Two more novels followed, one set in a New York city welfare hotel, a place Mr. Hoagland called home for many years while trying to make a living as a writer.
While doing research in British Columbia for a fourth novel, Mr. Hoag-land had an epiphany. He realized his notes and journals were so good that he did not have to create a fictionalized world, and he turned to nonfiction. There was another reason, though, for this switch. He had always dreamed of writing the Great American Novel, and although his three novels were well received, he had begun to doubt he was capable of truly great fiction.
“I didn’t have the imagination to be a great novelist,” he said. John Updike was a friend as was Paul Theroux. “They have memories that are not microscopic but massive.”
Mr. Hoagland first met Mr. Theroux in London in 1967. “He can still remember the suit I wore when I first met him,” he said.
He found he could also write nonfiction faster than fiction, “from 10 words an hour to 20 words an hour.”
After turning to nonfiction writing, Mr. Hoagland immediately established himself as one of America’s most prominent essayists. Alaskan Travels is his 22nd book.
Mr. Hoagland has also taught writing at various colleges throughout his career. His mantra for his students was to write about what they love, a corollary to the old adage to write what you know. Mr. Hoagland practices what he preaches.
“I love tugboats, I love turtles, I love mountain lions,” he said, referring to subjects he has written about extensively. And when Mr. Hoagland loves something it is not from a distance. Consider his experience with a mountain lion he fell for while working at The World Jungle Compound in Ventura, Calif., where film studios kept their movie animals. The mountain lion was a fully-grown pregnant female, one of the many MGM kept on its film lot. One day, on impulse, Mr. Hoagland decided to enter the cage.
“I was on all fours, it [the cage] was low,” he remembered. “Then she sprang at me, thrust her paw to my face. Her paw was as large as my whole face, but she kept her claws in. That’s why I still have a face.”

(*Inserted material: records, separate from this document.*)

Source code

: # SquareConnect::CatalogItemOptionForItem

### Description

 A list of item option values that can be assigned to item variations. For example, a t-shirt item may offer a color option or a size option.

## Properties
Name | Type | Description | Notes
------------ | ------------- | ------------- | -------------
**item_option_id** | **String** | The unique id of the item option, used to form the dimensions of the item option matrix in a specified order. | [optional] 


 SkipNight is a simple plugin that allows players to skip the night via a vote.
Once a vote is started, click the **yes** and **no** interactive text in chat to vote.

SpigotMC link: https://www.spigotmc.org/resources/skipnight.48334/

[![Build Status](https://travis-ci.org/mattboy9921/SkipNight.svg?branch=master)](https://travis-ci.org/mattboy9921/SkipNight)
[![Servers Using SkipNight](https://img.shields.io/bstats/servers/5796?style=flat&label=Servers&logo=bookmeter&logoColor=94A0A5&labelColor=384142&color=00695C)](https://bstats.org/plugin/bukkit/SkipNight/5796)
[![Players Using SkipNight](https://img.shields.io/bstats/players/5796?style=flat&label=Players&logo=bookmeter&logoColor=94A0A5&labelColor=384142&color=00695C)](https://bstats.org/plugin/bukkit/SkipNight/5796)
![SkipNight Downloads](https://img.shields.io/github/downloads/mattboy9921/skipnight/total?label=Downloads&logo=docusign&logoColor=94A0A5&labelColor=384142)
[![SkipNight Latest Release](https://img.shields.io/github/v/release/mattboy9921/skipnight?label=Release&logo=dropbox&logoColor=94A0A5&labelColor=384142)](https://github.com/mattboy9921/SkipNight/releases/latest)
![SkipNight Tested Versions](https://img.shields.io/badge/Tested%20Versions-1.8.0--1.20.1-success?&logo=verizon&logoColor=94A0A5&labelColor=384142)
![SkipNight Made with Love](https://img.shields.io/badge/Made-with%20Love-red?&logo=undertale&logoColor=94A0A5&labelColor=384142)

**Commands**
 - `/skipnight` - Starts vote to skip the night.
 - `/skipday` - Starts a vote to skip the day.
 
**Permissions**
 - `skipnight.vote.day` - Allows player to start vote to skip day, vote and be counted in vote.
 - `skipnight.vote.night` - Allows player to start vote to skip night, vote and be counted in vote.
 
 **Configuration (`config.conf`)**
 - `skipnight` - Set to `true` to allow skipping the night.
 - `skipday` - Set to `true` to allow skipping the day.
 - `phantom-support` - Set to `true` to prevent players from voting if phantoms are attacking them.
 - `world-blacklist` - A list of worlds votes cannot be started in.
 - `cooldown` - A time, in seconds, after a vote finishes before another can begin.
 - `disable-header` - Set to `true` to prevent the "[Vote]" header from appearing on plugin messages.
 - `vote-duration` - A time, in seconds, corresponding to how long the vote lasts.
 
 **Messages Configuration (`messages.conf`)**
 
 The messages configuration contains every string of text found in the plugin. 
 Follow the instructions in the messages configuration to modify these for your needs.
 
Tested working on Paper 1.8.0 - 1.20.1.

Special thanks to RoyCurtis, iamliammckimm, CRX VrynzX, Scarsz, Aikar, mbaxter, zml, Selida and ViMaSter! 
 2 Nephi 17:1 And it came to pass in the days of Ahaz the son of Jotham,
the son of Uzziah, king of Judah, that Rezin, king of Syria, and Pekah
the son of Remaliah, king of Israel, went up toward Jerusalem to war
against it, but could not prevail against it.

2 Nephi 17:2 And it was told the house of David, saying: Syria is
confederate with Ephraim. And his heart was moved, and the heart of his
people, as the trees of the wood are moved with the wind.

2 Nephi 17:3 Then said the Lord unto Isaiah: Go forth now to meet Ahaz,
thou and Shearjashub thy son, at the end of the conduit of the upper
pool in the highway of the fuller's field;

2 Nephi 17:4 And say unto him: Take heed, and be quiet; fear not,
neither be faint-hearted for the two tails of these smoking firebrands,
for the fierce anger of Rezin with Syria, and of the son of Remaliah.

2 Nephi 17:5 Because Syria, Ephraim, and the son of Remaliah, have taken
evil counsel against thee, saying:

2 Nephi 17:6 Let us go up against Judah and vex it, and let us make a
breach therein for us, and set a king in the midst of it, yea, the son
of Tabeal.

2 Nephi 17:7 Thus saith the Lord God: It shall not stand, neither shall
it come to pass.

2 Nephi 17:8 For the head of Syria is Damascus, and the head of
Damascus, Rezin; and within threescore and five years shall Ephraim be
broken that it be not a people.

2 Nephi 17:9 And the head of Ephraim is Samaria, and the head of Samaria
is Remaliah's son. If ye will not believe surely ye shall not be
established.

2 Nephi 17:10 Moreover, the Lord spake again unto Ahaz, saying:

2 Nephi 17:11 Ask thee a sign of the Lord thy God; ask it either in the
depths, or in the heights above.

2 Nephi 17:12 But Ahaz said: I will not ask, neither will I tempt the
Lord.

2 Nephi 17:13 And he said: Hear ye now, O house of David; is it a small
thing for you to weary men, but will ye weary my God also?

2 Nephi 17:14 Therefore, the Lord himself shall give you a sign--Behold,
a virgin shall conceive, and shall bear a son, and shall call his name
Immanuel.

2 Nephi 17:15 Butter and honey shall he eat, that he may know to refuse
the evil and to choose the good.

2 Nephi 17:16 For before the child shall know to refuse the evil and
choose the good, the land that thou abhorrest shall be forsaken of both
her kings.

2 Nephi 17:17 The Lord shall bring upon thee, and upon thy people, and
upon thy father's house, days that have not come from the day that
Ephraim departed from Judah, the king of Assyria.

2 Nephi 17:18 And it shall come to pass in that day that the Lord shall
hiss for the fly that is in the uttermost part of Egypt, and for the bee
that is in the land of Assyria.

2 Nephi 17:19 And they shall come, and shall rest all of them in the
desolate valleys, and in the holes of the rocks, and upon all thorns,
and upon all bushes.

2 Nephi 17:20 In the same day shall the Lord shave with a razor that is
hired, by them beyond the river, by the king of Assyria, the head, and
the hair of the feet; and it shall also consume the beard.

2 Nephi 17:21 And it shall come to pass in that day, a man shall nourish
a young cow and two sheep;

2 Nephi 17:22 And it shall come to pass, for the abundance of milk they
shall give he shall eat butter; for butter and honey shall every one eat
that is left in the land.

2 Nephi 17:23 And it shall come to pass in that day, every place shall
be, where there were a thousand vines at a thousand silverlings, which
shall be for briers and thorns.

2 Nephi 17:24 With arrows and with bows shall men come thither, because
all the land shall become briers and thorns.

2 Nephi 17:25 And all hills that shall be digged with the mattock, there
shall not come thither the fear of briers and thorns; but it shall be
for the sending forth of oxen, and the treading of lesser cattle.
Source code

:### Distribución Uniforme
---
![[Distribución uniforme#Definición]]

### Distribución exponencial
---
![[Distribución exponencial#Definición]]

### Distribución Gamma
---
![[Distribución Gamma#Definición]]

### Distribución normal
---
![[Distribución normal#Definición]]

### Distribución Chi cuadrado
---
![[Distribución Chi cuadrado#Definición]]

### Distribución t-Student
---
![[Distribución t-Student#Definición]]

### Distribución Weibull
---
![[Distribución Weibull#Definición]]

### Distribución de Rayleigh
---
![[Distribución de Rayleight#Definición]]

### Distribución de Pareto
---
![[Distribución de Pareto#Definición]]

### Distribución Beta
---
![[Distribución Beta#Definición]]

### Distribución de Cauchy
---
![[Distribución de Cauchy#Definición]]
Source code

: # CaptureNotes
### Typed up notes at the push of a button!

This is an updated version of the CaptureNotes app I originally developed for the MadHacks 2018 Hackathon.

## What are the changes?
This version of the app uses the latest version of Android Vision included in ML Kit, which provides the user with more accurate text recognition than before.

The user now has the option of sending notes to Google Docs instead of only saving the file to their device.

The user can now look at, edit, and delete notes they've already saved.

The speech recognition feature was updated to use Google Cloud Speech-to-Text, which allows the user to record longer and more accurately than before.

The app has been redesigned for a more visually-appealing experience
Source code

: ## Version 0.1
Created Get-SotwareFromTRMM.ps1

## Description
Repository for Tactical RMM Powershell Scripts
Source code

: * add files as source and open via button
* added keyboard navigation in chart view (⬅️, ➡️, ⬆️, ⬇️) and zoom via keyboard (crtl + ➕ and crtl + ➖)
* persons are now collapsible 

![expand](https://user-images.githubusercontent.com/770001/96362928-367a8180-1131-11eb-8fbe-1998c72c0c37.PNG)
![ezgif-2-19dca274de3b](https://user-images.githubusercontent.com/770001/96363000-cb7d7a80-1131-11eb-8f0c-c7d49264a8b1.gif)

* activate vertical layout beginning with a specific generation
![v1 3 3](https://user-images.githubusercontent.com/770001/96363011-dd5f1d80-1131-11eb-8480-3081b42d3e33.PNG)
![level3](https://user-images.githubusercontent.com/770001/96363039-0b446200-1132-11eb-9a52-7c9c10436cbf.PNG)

Mr. Hoagland credits some of his success as an essayist to his stutter, something he has struggled with for his whole life.
“I used my stutter as best I could. I used it to learn how to interview people.”
His stutter forced him to listen rather than interrupt the flow of someone else’s words. It also helped form his view of the world as an outsider, never fully comfortable with his oral presentation. This standpoint reveals a large piece of the puzzle of what makes him such a great writer.
Case in point, midway through the interview, Mr. Hoagland talked about how he interviews his subjects.
“I get people to talk about what they care about,” he said. He gave some examples of what he might ask a subject; about their work, their life and then he turned his gaze on the interviewer.
“I know you have children so I would ask you about them,” he said. Then he did begin asking questions, just a few, but in the shift from for-instance to in-the-moment, the entire energy of the room shifted also. Mr. Hoagland’s focus became so acute in its curiosity and empathy it was as if he had placed his heart on the table in solidarity. This was no reporter’s trick, either, no ruse to get one to talk. It was fully genuine, just a natural extension of a man who says, “I love rubbing shoulders with the masses of people.”
It also revealed that extra gear, the unquantifiable one, of why Mr. Hoagland has always been, and will always be, at the top of his craft.